- The problem
Pictures are to be dropped. Everything else in the listing gets copied exactly.

--------------------

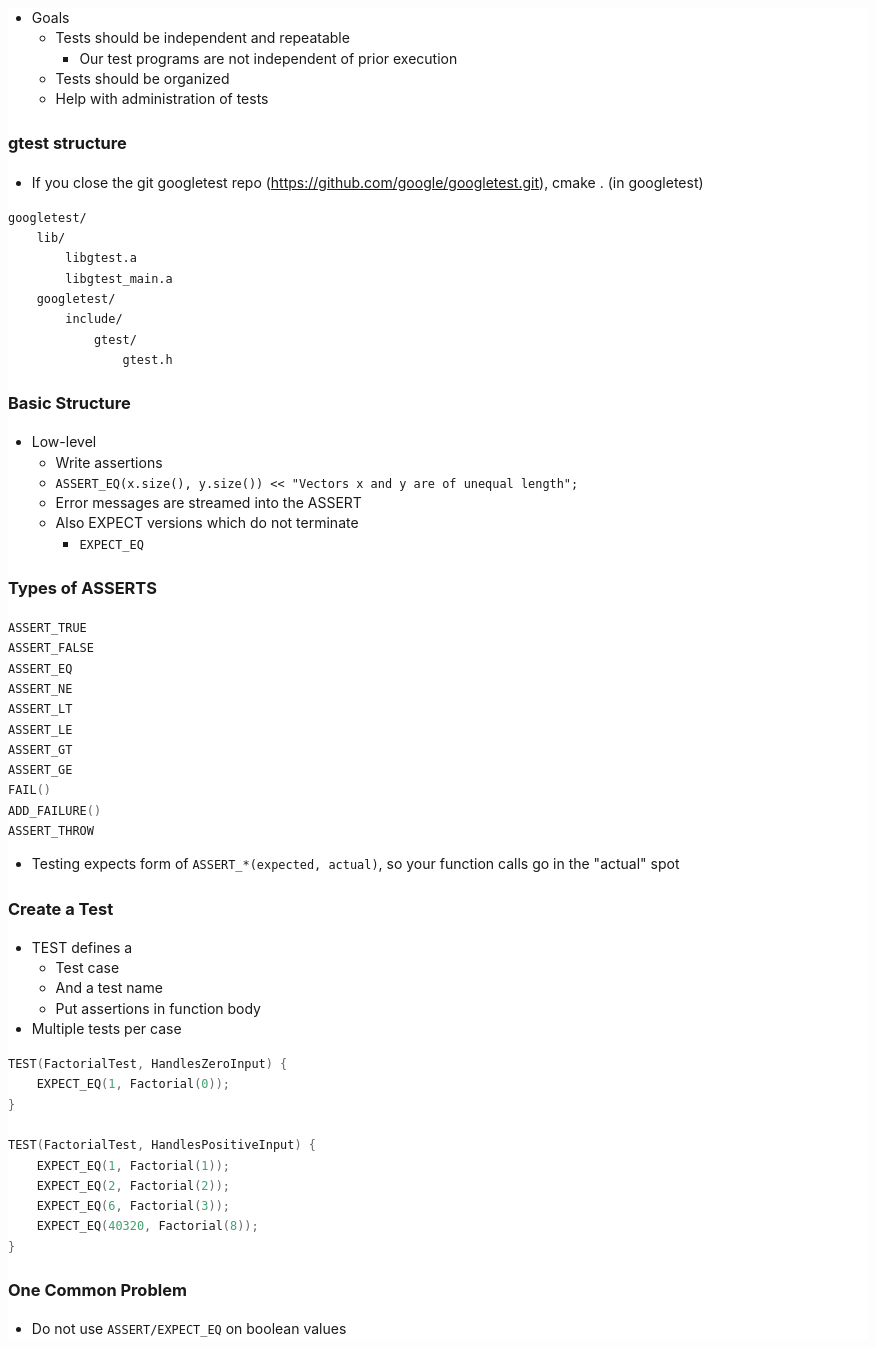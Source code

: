 - Goals
	- Tests should be independent and repeatable
		- Our test programs are not independent of prior execution
	- Tests should be organized
	- Help with administration of tests
### gtest structure
- If you close the git googletest repo (https://github.com/google/googletest.git), cmake . (in googletest)
```
googletest/
	lib/
		libgtest.a
		libgtest_main.a
	googletest/
		include/
			gtest/
				gtest.h
```
### Basic Structure
- Low-level
	- Write assertions
	- ```ASSERT_EQ(x.size(), y.size()) << "Vectors x and y are of unequal length";```
	- Error messages are streamed into the ASSERT
	- Also EXPECT versions which do not terminate
		- ```EXPECT_EQ```
### Types of ASSERTS
```C++
ASSERT_TRUE
ASSERT_FALSE
ASSERT_EQ
ASSERT_NE
ASSERT_LT
ASSERT_LE
ASSERT_GT
ASSERT_GE
FAIL()
ADD_FAILURE()
ASSERT_THROW
```
- Testing expects form of ```ASSERT_*(expected, actual)```, so your function calls go in the "actual" spot
### Create a Test
- TEST defines a 
	- Test case
	- And a test name
	- Put assertions in function body
- Multiple tests per case
```C++
TEST(FactorialTest, HandlesZeroInput) {
	EXPECT_EQ(1, Factorial(0));
}

TEST(FactorialTest, HandlesPositiveInput) {
	EXPECT_EQ(1, Factorial(1));
	EXPECT_EQ(2, Factorial(2));
	EXPECT_EQ(6, Factorial(3));
	EXPECT_EQ(40320, Factorial(8));
}
```
### One Common Problem
- Do not use ```ASSERT/EXPECT_EQ``` on boolean values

--------------------

- Problem solution
Source code

: - Goals
	- Tests should be independent and repeatable
		- Our test programs are not independent of prior execution
	- Tests should be organized
	- Help with administration of tests
### gtest structure
- If you close the git googletest repo (https://github.com/google/googletest.git), cmake . (in googletest)
```
googletest/
	lib/
		libgtest.a
		libgtest_main.a
	googletest/
		include/
			gtest/
				gtest.h
```
### Basic Structure
- Low-level
	- Write assertions
	- ```ASSERT_EQ(x.size(), y.size()) << "Vectors x and y are of unequal length";```
	- Error messages are streamed into the ASSERT
	- Also EXPECT versions which do not terminate
		- ```EXPECT_EQ```
### Types of ASSERTS
```C++
ASSERT_TRUE
ASSERT_FALSE
ASSERT_EQ
ASSERT_NE
ASSERT_LT
ASSERT_LE
ASSERT_GT
ASSERT_GE
FAIL()
ADD_FAILURE()
ASSERT_THROW
```
- Testing expects form of ```ASSERT_*(expected, actual)```, so your function calls go in the "actual" spot
### Create a Test
- TEST defines a 
	- Test case
	- And a test name
	- Put assertions in function body
- Multiple tests per case
```C++
TEST(FactorialTest, HandlesZeroInput) {
	EXPECT_EQ(1, Factorial(0));
}

TEST(FactorialTest, HandlesPositiveInput) {
	EXPECT_EQ(1, Factorial(1));
	EXPECT_EQ(2, Factorial(2));
	EXPECT_EQ(6, Factorial(3));
	EXPECT_EQ(40320, Factorial(8));
}
```
### One Common Problem
- Do not use ```ASSERT/EXPECT_EQ``` on boolean values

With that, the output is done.